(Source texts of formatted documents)
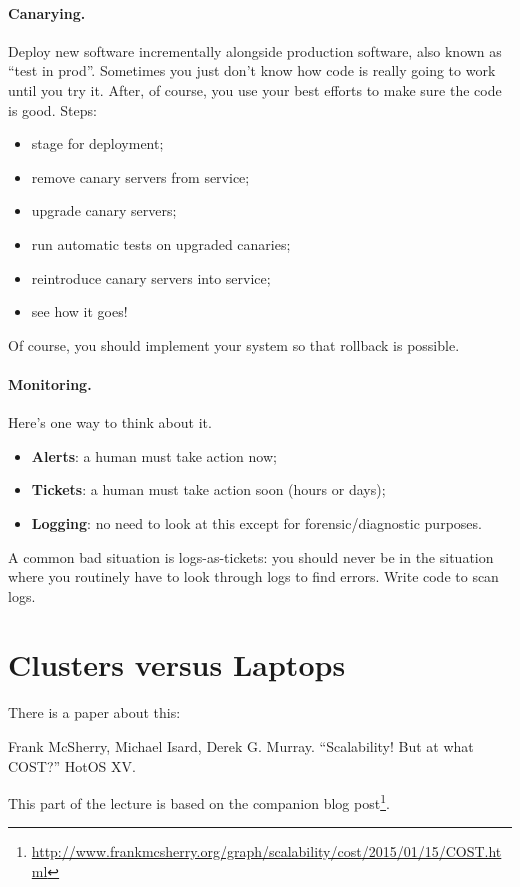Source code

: \documentclass[11pt]{article}
\newenvironment{itemizep}{
 \begin{itemize}
  \setlength{\itemsep}{0pt}
  \setlength{\parsep}{3pt}
  \setlength{\topsep}{3pt}
  \setlength{\partopsep}{0pt}
  \setlength{\leftmargin}{1.5em}
  \setlength{\labelwidth}{1em}
  \setlength{\labelsep}{0.5em} }
 {\end{itemize}}
\begin{document}
\paragraph{Canarying.}
Deploy new software incrementally alongside production software, also known as ``test in prod''. Sometimes
you just don't know how code is really going to work until you try it. After, of course, you use your best
efforts to make sure the code is good. Steps:
\begin{itemizep}
\item stage for deployment;
\item remove canary servers from service;
\item upgrade canary servers;
\item run automatic tests on upgraded canaries;
\item reintroduce canary servers into service;
\item see how it goes!
\end{itemizep}
Of course, you should implement your system so that rollback is possible.

\paragraph{Monitoring.}
Here's one way to think about it. 
\begin{itemizep}
\item {\bf Alerts}: a human must take action now;
\item {\bf Tickets}: a human must take action soon (hours or days);
\item {\bf Logging}: no need to look at this except for forensic/diagnostic purposes.
\end{itemizep}
A common bad situation is logs-as-tickets: you should never be in the
situation where you routinely have to look through logs to find
errors. Write code to scan logs.

\section*{Clusters versus Laptops}
There is a paper about this:

\noindent
Frank McSherry, Michael Isard, Derek G. Murray. ``Scalability! But at what COST?'' HotOS XV.

This part of the lecture is based on the companion blog post\footnote{\url{http://www.frankmcsherry.org/graph/scalability/cost/2015/01/15/COST.html}}.
\end{document}
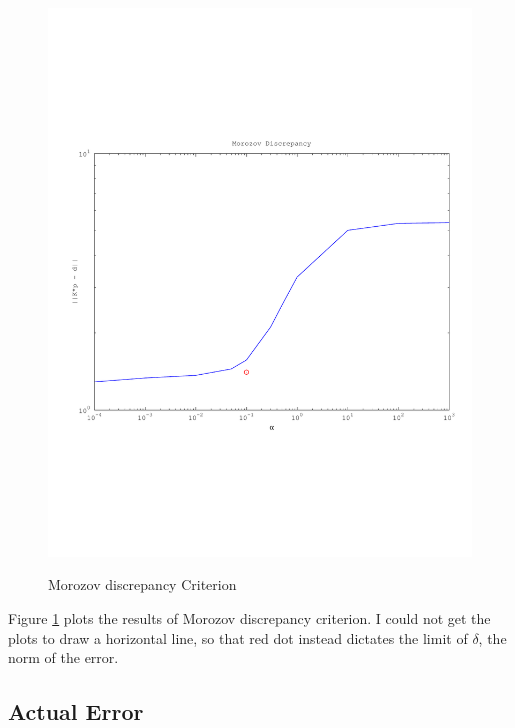 \documentclass{article}
\begin{document}
\begin{figure}[!htb]
  \includegraphics[scale=.5]{plots/morozov.pdf}
  \label{fig:data}
  \caption{Morozov discrepancy Criterion} 
 \label{fig:moro}
\end{figure}

Figure \ref{fig:moro} plots the results of Morozov discrepancy
criterion. I could not get the plots to draw a horizontal line, so that
red dot instead dictates the limit of $\delta$, the norm of the error. 


\subsection{Actual Error}
\end{document}
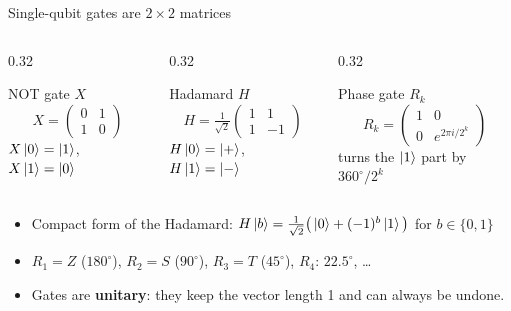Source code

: \documentclass[aspectratio=169,11pt]{beamer}
\newcommand{\key}[1]{{\color{qdark}\textbf{#1}}}
\begin{document}
\begin{frame}{Single-qubit gates are $2\times 2$ matrices}
  \begin{columns}[T]
    \begin{column}{0.32\textwidth}
      \begin{block}{NOT gate $X$}
        \[ X = \begin{pmatrix}0&1\\1&0\end{pmatrix} \]
        $X\ket0 = \ket1$, $X\ket1 = \ket0$
      \end{block}
    \end{column}
    \begin{column}{0.32\textwidth}
      \begin{block}{Hadamard $H$}
        \[ H = \tfrac{1}{\sqrt2}\begin{pmatrix}1&1\\1&-1\end{pmatrix} \]
        $H\ket0 = \ket+$, $H\ket1 = \ket-$
      \end{block}
    \end{column}
    \begin{column}{0.32\textwidth}
      \begin{block}{Phase gate $R_k$}
        \[ R_k = \begin{pmatrix}1&0\\0&e^{2\pi i/2^k}\end{pmatrix} \]
        turns the $\ket1$ part by $360^\circ/2^k$
      \end{block}
    \end{column}
  \end{columns}
  \vspace{3mm}
  \begin{itemize}
    \item Compact form of the Hadamard: $H\ket{b} = \tfrac{1}{\sqrt2}\big(\ket0 + (-1)^b\ket1\big)$ for $b \in \{0,1\}$
    \item $R_1 = Z$ ($180^\circ$), $R_2 = S$ ($90^\circ$), $R_3 = T$ ($45^\circ$), $R_4$: $22.5^\circ$, \dots
    \item Gates are \key{unitary}: they keep the vector length 1 and can always be undone.
  \end{itemize}
\end{frame}
\end{document}
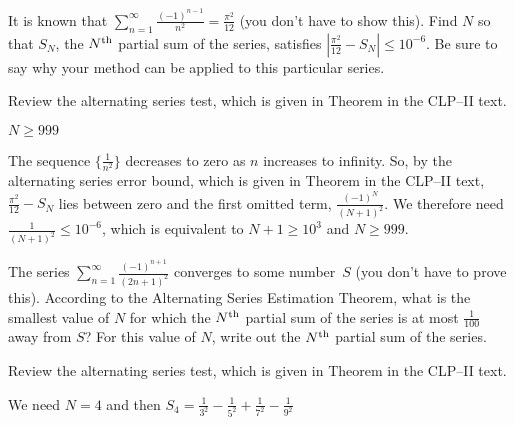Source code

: \begin{Mquestion}[2016Q5]
It is known that $\displaystyle \sum_{n=1}^\infty \frac{(-1)^{n-1}}{n^2} = \frac{\pi^2}{12}$
(you don't have to show this).
Find $N$ so that $S_N$, the $N^{\rm th}$ partial sum of the series, satisfies
$| \frac{\pi^2}{12} - S_N | \le 10^{-6}$. Be sure to say why your method can be
applied to this particular series.
\end{Mquestion}

\begin{hint}
Review the alternating series test, which is given in
Theorem  in the
CLP--II text.
\end{hint}

\begin{answer}
$N\geq 999$
\end{answer}

\begin{solution}
The sequence $\{\frac{1}{n^2}\}$ decreases to zero as $n$ increases to infinity.
So, by the alternating series error bound, which is given in
Theorem  in the
CLP--II text, $\frac{\pi^2}{12}-S_N$ lies between zero and
the first omitted term, $ \frac{(-1)^{N}}{(N+1)^2}$.
We therefore need $\frac{1}{(N+1)^2} \leq 10^{-6}$,
which is equivalent to $N+1 \geq 10^3$ and $N\geq 999$.
\end{solution}




\begin{question}[2015A]
The series $\displaystyle \sum_{n=1}^\infty \frac{(-1)^{n+1}}{(2n+1)^2}$ converges to some number~$S$ (you don't have to prove this). According to the Alternating Series Estimation Theorem, what is the smallest value of $N$ for which the $N^{\rm th}$
partial sum of the series is at most $\frac1{100}$ away from $S$? For this value of $N$,
write out the $N^{\rm th}$ partial sum of the series.
\end{question}

\begin{hint}
Review the alternating series test, which is given in
Theorem  in the
CLP--II text.
\end{hint}

\begin{answer}
We need  $N=4$ and then
$
   S_4= \frac{1}{3^2}-\frac{1}{5^2} +\frac{1}{7^2} -\frac{1}{9^2}
$
\end{answer}

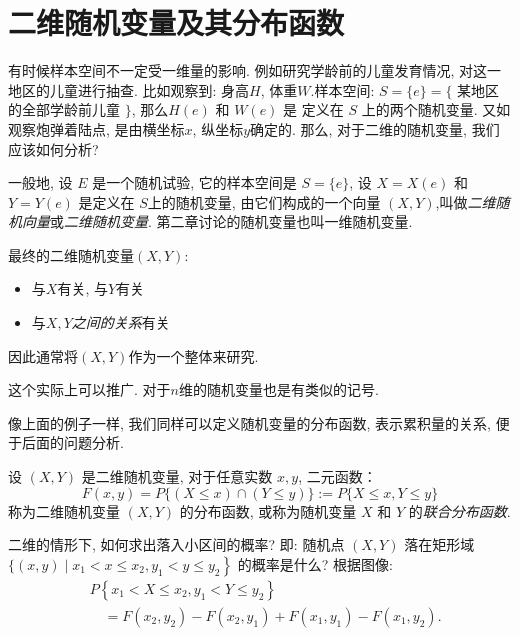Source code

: \section{二维随机变量及其分布函数}

有时候样本空间不一定受一维量的影响. 例如研究学龄前的儿童发育情况, 对这一地区的儿童进行抽查.
比如观察到: 身高$H$, 体重$W$.样本空间: $S=\{e\}=\{$ 某地区的全部学龄前儿童 $\}$, 那么$H(e)$ 和 $W(e)$ 是 定义在 $S$ 上的两个随机变量.
又如观察炮弹着陆点, 是由横坐标$x$, 纵坐标$y$确定的. 那么, 对于二维的随机变量, 我们应该如何分析? 

\begin{definition}[二维随机变量]
  一般地, 设 $E$ 是一个随机试验, 它的样本空间是 $S=\{e\}$, 设 $X=X(e)$ 和 $Y=Y(e)$ 是定义在 $S$上的随机变量, 由它们构成的一个向量 $(X, Y)$,叫做\emph{二维随机向量}或\emph{二维随机变量}. 第二章讨论的随机变量也叫一维随机变量.
\end{definition}

最终的二维随机变量$(X,Y)$:
    \begin{itemize}
        \item 与$X$有关, 与$Y$有关
        \item 与$X,Y$\emph{之间的关系}有关
    \end{itemize}
  因此通常将$(X,Y)$作为一个整体来研究.

  \begin{remark}
    这个实际上可以推广. 对于$n$维的随机变量也是有类似的记号.  
  \end{remark}

  

  像上面的例子一样, 我们同样可以定义随机变量的分布函数, 表示累积量的关系, 便于后面的问题分析. 
  \begin{definition}[多维变量的分布函数]
    \label{def:cumdist}
    设 $(X, Y)$ 是二维随机变量, 对于任意实数 $x, y$, 二元函数：
    $$
        F(x, y)=P\{(X \leqslant x) \cap(Y \leqslant y)\} := P\{X \leqslant x, Y \leqslant y\}
    $$
    称为二维随机变量 $(X, Y)$ 的分布函数, 或称为随机变量 $X$ 和 $Y$ 的\emph{联合分布函数}.
\end{definition}

二维的情形下, 如何求出落入小区间的概率? 即: 随机点 $(X, Y)$ 落在矩形域 $\{(x, y)\mid \left.x_1<x \leqslant x_2, y_1<y \leqslant y_2\right\}$ 的概率是什么?
  根据图像: 
  $$
        \begin{aligned}
             & P\left\{x_1<X \leqslant x_2, y_1<Y \leqslant y_2\right\}                                            \\
             & \quad=F\left(x_2, y_2\right)-F\left(x_2, y_1\right)+F\left(x_1, y_1\right)-F\left(x_1, y_2\right) .
        \end{aligned}
    $$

• Your task
Return each line of the data where the word "zero" appears.

• Exercise result
The sequence $\{\frac{1}{n^2}\}$ decreases to zero as $n$ increases to infinity.
CLP--II text, $\frac{\pi^2}{12}-S_N$ lies between zero and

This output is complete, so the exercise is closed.